Sofia Larsen, Junior Art Director on Influential Women

Influential Woman · Advertising

Sofia Larsen

Junior Art Director, BYU AdLab

Provo, UT

1Award received

Certifications · Degrees · Memberships

Degree University of Utah Degree Brigham Young University Degree Advertising Program

Her Story

About Sofia

I've been in and out of the advertising industry for about 2 years, and it's been quite a journey to get where I am right now. As an art director, I work on the creative side, looking at brand problems and briefs from strategists, and trying to think of how I can connect the brand to different aspects of pop culture, or what would be some funny social content or a video. My days start with ideation for my ads in the morning, then move into different meetings with groups for various advertisements. I'm always working on so many ads at the same time. Some meetings are for pre-production, making sure actors are all set and know where they're going to be on time. Other meetings involve working with content creators, videographers, and cinematographers, pretty much just prepping different advertisements until the end of the night. When an ad is almost done, I'll sit around a desktop with an editor for a few hours, finalizing little tweaks like music or sound effects. Recently, one of my advertisements won a Silver Addy, which was really exciting to see my work recognized.

Her Interview

Ten minutes with Sofia

01What do you attribute your success to?

I would say perseverance. There's been a lot of setbacks or uncertainty throughout time, but the perseverance to just have a goal in mind and keep pushing toward it has been worth it, because there's been a lot of points in my career when I could have just been like, okay, if the universe doesn't want me to do advertising, I'll just go do finance or something. But just having a clear goal in mind and pushing for it, I think, is what I would attribute my success to.

02What’s the best career advice you’ve ever received?

The best career advice I've ever received is that failure is good. I learned this when I was doing door-to-door sales a while back, because it's something that a lot of the best advertisers started out doing. I just wanted to kind of learn, and something I learned doing that from my manager was that failure is a mindset. Failure can either crush you, or it can propel you to work even further, closer to your dreams and what you're trying to accomplish, your goals. Going from failure to failure without any loss of enthusiasm is super important, because otherwise, it's really easy for those aspirations of yours to be crushed.

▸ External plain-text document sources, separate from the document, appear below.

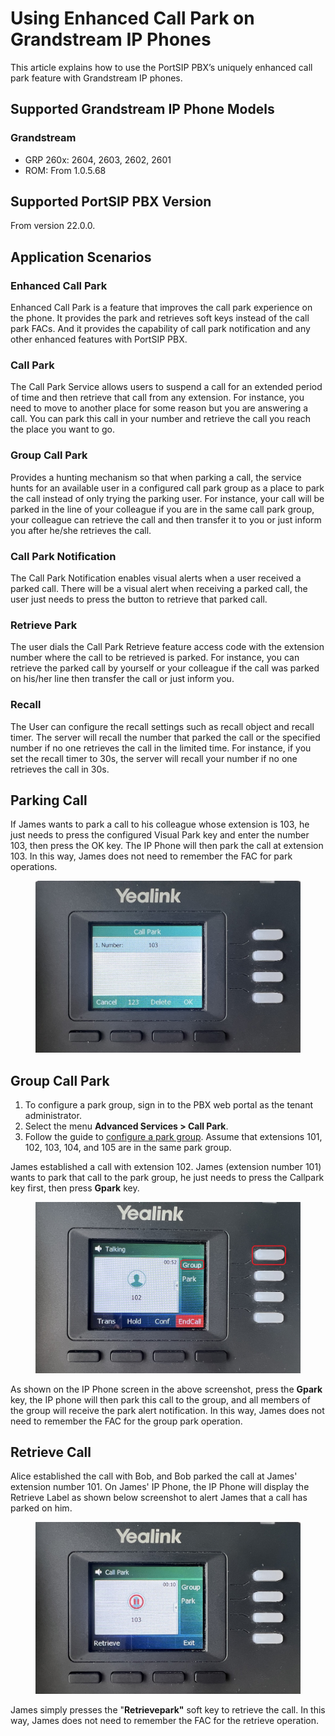 # Using Enhanced Call Park on Grandstream IP Phones

This article explains how to use the PortSIP PBX’s uniquely enhanced call park feature with Grandstream IP phones.

## Supported Grandstream IP Phone Models

### Grandstream

* GRP 260x: 2604, 2603, 2602, 2601
* ROM: From 1.0.5.68

## Supported PortSIP PBX Version

From version 22.0.0.

## Application Scenarios

### **Enhanced Call Park**

Enhanced Call Park is a feature that improves the call park experience on the phone. It provides the park and retrieves soft keys instead of the call park FACs. And it provides the capability of call park notification and any other enhanced features with PortSIP PBX.

### Call Park

The Call Park Service allows users to suspend a call for an extended period of time and then retrieve that call from any extension. For instance, you need to move to another place for some reason but you are answering a call. You can park this call in your number and retrieve the call you reach the place you want to go.

### Group Call Park

Provides a hunting mechanism so that when parking a call, the service hunts for an available user in a configured call park group as a place to park the call instead of only trying the parking user. For instance, your call will be parked in the line of your colleague if you are in the same call park group, your colleague can retrieve the call and then transfer it to you or just inform you after he/she retrieves the call.

### **Call Park Notification**

The Call Park Notification enables visual alerts when a user received a parked call. There will be a visual alert when receiving a parked call, the user just needs to press the button to retrieve that parked call.

### **Retrieve Park**

The user dials the Call Park Retrieve feature access code with the extension number where the call to be retrieved is parked. For instance, you can retrieve the parked call by yourself or your colleague if the call was parked on his/her line then transfer the call or just inform you.

### **Recall**

The User can configure the recall settings such as recall object and recall timer. The server will recall the number that parked the call or the specified number if no one retrieves the call in the limited time. For instance, if you set the recall timer to 30s, the server will recall your number if no one retrieves the call in 30s.

## Parking Call

If James wants to park a call to his colleague whose extension is 103, he just needs to press the configured Visual Park key and enter the number 103, then press the OK key. The IP Phone will then park the call at extension 103. In this way, James does not need to remember the FAC for park operations.

<figure><img src="../../../.gitbook/assets/yealink-vpark-3.jpg" alt=""><figcaption></figcaption></figure>

## Group Call Park

1. To configure a park group, sign in to the PBX web portal as the tenant administrator.
2. Select the menu **Advanced Services > Call Park**.&#x20;
3. Follow the guide to [configure a park group](./#adding-and-deleting-a-call-park-group). Assume that extensions 101, 102, 103, 104, and 105 are in the same park group.

James established a call with extension 102. James (extension number 101) wants to park that call to the park group, he just needs to press the Callpark key first, then press **Gpark** key.&#x20;

<figure><img src="../../../.gitbook/assets/yealink-vpark-4.jpg" alt=""><figcaption></figcaption></figure>

As shown on the IP Phone screen in the above screenshot, press the **Gpark** key, the IP phone will then park this call to the group, and all members of the group will receive the park alert notification. In this way, James does not need to remember the FAC for the group park operation.

## Retrieve Call

Alice established the call with Bob, and Bob parked the call at James' extension number 101. On James' IP Phone, the IP Phone will display the Retrieve Label as shown below screenshot to alert James that a call has parked on him.

<figure><img src="../../../.gitbook/assets/yealink-vpark-2.jpg" alt=""><figcaption></figcaption></figure>

James simply presses the "**Retrievepark"** soft key to retrieve the call.  In this way, James does not need to remember the FAC for the retrieve operation.



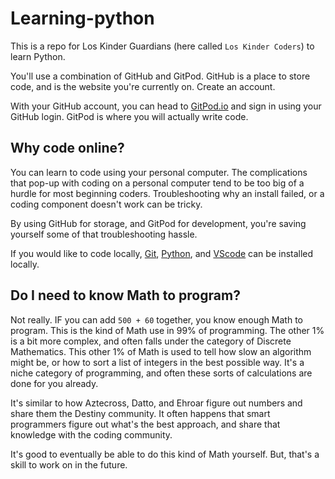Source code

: # Learning-python

This is a repo for Los Kinder Guardians (here called `Los Kinder Coders`) to learn Python.

You'll use a combination of GitHub and GitPod. GitHub is a place to store code, and is the website you're currently on. Create an account.

With your GitHub account, you can head to [GitPod.io](https://gitpod.io/) and sign in using your GitHub login. GitPod is where you will actually write code.

## Why code online?

You can learn to code using your personal computer. The complications that pop-up with coding on a personal computer tend to be too big of a hurdle for most beginning coders. Troubleshooting why an install failed, or a coding component doesn't work can be tricky. 

By using GitHub for storage, and GitPod for development, you're saving yourself some of that troubleshooting hassle. 

If you would like to code locally, [Git](https://git-scm.com/downloads), [Python](https://www.python.org/downloads/), and [VScode](https://code.visualstudio.com/) can be installed locally.

## Do I need to know Math to program?

Not really. IF you can add `500 + 60` together, you know enough Math to program. This is the kind of Math use in 99% of programming. The other 1% is a bit more complex, and often falls under the category of Discrete Mathematics. This other 1% of Math is used to tell how slow an algorithm might be, or how to sort a list of integers in the best possible way. It's a niche category of programming, and often these sorts of calculations are done for you already.

It's similar to how Aztecross, Datto, and Ehroar figure out numbers and share them the Destiny community. It often happens that smart programmers figure out what's the best approach, and share that knowledge with the coding community. 

It's good to eventually be able to do this kind of Math yourself. But, that's a skill to work on in the future.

03What advice would you give to young women entering your industry?

I would say that it's really important to be yourself as much as possible. Especially in an industry where a lot of your bosses and your managers are probably going to be men, it's easier to kind of shrink back and just kind of fade into the shadows, but it's really important to voice your opinion and to make sure that your own unique take on an ad or a strategy for a campaign is heard, even if you're the only differing voice in the room. If everyone's saying the same thing, it's good, actually, if you disagree, that you voice that opinion.

04What are the biggest challenges or opportunities in your field right now?

Opportunities-wise, advertising is such a great industry because you can do it from anywhere. You can do it for pretty much any industry. You could do it in-house with a company, just be freelance, or work in an advertising agency. And so there's just a lot of freedom to do, live life on your schedule, or your terms. As for challenges, I'd say it's mentally challenging sometimes, because a lot of ideas that you come up with, create, and learn to love, because you've been working on them for so long, will get shut down either by clients or creative partners. And then there's just a lot of work that will have been for nothing, and that's just something that someone just kind of has to get used to in advertising.

05What values are most important to you in your work and personal life?

Authenticity is what comes to mind right away. I feel like, especially in advertising, there's so much copycat in the industry, especially in social media advertising, where everyone's kind of just following each other. But I feel like the best work is, in advertising but also in your own life, just being authentic to the brand you're working for, but authentic to who you are, and your own little quirks. Not trying to be somebody else, or not trying to be another brand. I'd say that's the number one value. Maybe another one is just being bold. I guess that kind of goes into authenticity as well, because I'm imagining it both in being bold in who you are, or not being afraid as a brand to be bold and kind of shake up an industry.